I am working on a report using Node Downtime History fields and the output makes no sense. Every Final Datetime value is also seen as the Start Datetime value for the next outage event.
How is this possible?
Update based on a test I ran on one node. I manually created two separate down events for the node in the screenshot below. One event lasted from 11:54 Am to 12:03 PM, or approx. 9 minutes, the second event started when I took the node down at 12:14 PM and ended when the node came back up at 1:08PM. In case it may be important, the status poling interval is 60 secs and the node warning level is set to 30 secs. Any thoughts on why there are so many events, and again, why is the UP event time stamp also showing as the next Down event timestamp when there are periods of up time between down events? Love to solve this one sine this report is greatly needed by management. Thanks.
Perhaps I should also ask for the exact definitions of the "Start Datetime" and "Final Datetime". I would assume that the Start Datetime is the time the node went into DOWN status. The Final Datetime would then be when the node is back UP. Could either of them be something else? I ask because of all of the "extra" events in the report that do not correspond to an actual status change.

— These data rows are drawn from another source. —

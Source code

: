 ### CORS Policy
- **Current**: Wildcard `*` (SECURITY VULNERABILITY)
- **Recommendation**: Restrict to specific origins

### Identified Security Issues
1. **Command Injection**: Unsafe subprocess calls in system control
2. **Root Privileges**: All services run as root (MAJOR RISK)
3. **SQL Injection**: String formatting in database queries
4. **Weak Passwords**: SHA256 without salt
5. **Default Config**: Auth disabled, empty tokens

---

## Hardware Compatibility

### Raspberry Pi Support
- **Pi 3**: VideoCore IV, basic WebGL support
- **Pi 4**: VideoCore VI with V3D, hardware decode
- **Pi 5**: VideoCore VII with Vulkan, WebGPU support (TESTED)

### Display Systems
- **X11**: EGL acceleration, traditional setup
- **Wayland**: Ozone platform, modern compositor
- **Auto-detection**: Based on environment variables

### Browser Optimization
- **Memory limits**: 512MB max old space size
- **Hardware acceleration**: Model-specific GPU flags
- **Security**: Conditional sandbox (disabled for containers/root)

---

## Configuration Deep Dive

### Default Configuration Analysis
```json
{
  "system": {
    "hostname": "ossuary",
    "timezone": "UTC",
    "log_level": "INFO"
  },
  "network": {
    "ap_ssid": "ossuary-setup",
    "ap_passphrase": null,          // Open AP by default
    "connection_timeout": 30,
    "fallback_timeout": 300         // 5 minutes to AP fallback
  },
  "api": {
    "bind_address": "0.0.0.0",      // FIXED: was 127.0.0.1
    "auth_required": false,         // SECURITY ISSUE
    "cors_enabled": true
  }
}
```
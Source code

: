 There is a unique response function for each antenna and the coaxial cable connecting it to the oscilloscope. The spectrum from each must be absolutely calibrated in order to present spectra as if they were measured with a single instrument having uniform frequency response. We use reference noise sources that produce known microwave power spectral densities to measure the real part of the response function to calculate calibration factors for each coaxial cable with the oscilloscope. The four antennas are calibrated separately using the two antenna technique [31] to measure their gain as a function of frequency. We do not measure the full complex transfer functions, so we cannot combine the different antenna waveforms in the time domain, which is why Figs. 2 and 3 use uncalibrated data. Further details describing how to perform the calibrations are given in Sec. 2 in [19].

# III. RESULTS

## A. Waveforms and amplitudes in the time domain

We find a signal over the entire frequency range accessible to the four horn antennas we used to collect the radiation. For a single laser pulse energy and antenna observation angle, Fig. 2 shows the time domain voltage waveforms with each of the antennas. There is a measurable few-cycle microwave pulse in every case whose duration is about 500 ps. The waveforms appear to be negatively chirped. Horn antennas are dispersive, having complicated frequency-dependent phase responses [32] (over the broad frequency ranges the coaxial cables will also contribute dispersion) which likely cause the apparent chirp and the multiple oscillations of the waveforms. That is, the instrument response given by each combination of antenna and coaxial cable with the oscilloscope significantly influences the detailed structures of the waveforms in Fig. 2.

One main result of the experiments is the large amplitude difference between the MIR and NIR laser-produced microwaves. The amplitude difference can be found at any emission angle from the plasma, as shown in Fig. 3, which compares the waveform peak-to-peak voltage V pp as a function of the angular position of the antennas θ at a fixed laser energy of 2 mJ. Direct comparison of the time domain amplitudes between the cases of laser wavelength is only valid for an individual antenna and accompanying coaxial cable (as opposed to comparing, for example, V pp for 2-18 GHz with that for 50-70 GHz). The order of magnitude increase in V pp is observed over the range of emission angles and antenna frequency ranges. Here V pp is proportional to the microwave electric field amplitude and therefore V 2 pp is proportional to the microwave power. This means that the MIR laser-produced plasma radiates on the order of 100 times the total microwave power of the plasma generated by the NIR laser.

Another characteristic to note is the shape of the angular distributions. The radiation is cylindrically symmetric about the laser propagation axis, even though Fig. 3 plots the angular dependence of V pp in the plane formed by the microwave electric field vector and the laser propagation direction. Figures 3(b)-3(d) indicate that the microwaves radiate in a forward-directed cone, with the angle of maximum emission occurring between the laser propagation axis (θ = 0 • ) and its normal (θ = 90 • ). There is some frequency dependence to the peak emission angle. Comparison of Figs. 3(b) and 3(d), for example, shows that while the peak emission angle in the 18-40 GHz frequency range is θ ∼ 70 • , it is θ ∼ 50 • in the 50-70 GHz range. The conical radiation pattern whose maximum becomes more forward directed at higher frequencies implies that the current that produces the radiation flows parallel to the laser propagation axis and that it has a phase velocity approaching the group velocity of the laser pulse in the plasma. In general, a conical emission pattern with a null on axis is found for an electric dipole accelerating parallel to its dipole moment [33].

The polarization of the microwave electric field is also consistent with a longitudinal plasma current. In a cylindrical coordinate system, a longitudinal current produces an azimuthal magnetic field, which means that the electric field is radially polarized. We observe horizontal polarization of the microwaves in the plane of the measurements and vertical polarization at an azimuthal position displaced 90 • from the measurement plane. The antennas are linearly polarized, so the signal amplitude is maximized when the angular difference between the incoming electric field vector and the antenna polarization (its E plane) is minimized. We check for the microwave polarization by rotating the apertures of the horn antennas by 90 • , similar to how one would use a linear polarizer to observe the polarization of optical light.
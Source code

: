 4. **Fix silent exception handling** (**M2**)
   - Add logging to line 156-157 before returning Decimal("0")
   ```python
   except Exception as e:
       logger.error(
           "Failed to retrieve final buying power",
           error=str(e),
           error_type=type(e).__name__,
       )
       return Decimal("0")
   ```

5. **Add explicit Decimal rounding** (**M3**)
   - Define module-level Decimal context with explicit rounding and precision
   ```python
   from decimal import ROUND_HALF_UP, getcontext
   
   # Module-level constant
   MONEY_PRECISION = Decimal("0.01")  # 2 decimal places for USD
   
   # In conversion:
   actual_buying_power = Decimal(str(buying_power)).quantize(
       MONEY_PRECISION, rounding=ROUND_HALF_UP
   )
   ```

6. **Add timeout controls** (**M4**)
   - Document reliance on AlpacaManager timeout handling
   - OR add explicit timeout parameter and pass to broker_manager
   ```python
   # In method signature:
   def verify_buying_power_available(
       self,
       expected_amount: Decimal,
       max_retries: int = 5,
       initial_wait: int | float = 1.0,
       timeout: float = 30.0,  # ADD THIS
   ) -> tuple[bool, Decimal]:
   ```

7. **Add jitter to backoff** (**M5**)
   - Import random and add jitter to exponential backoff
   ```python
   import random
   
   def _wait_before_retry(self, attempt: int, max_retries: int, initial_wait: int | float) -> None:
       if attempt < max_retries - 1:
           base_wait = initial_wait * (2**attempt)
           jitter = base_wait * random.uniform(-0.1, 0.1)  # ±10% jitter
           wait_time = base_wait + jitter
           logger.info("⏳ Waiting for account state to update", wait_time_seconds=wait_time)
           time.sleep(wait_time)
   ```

Another example where the report is showing too many "events". As you can see, there was a down event at 10:13 and an Up event at 10:58. The 2 minute "event" between 10:11 and 10:13 did not happen, and why is the runtime stamp for the report being interpreted as an Up event? It seems that the query is catching other event types than just Node Down and Node Up. Need to fix this. Ideas?
I'm not sure what the Node Downtime History fields you're referencing are but I've been meaning to play around with this report by @stevenstadel at some point.Maybe it might point you to what you're after.